* **Task item**
Which lines of the records below contain the string "copy"? Report each of them.

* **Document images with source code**
+===+

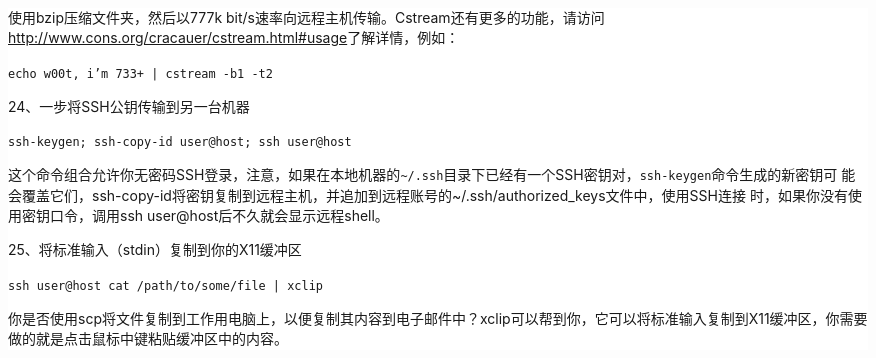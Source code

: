 使用bzip压缩文件夹，然后以777k bit/s速率向远程主机传输。Cstream还有更多的功能，请访问<http://www.cons.org/cracauer/cstream.html#usage>了解详情，例如：

	echo w00t, i’m 733+ | cstream -b1 -t2

24、一步将SSH公钥传输到另一台机器

	ssh-keygen; ssh-copy-id user@host; ssh user@host

这个命令组合允许你无密码SSH登录，注意，如果在本地机器的`~/.ssh`目录下已经有一个SSH密钥对，`ssh-keygen`命令生成的新密钥可 能会覆盖它们，ssh-copy-id将密钥复制到远程主机，并追加到远程账号的~/.ssh/authorized_keys文件中，使用SSH连接 时，如果你没有使用密钥口令，调用ssh user@host后不久就会显示远程shell。

25、将标准输入（stdin）复制到你的X11缓冲区

	ssh user@host cat /path/to/some/file | xclip

你是否使用scp将文件复制到工作用电脑上，以便复制其内容到电子邮件中？xclip可以帮到你，它可以将标准输入复制到X11缓冲区，你需要做的就是点击鼠标中键粘贴缓冲区中的内容。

+===+

* **Exercise result**
	ssh-keygen; ssh-copy-id user@host; ssh user@host
这个命令组合允许你无密码SSH登录，注意，如果在本地机器的`~/.ssh`目录下已经有一个SSH密钥对，`ssh-keygen`命令生成的新密钥可 能会覆盖它们，ssh-copy-id将密钥复制到远程主机，并追加到远程账号的~/.ssh/authorized_keys文件中，使用SSH连接 时，如果你没有使用密钥口令，调用ssh user@host后不久就会显示远程shell。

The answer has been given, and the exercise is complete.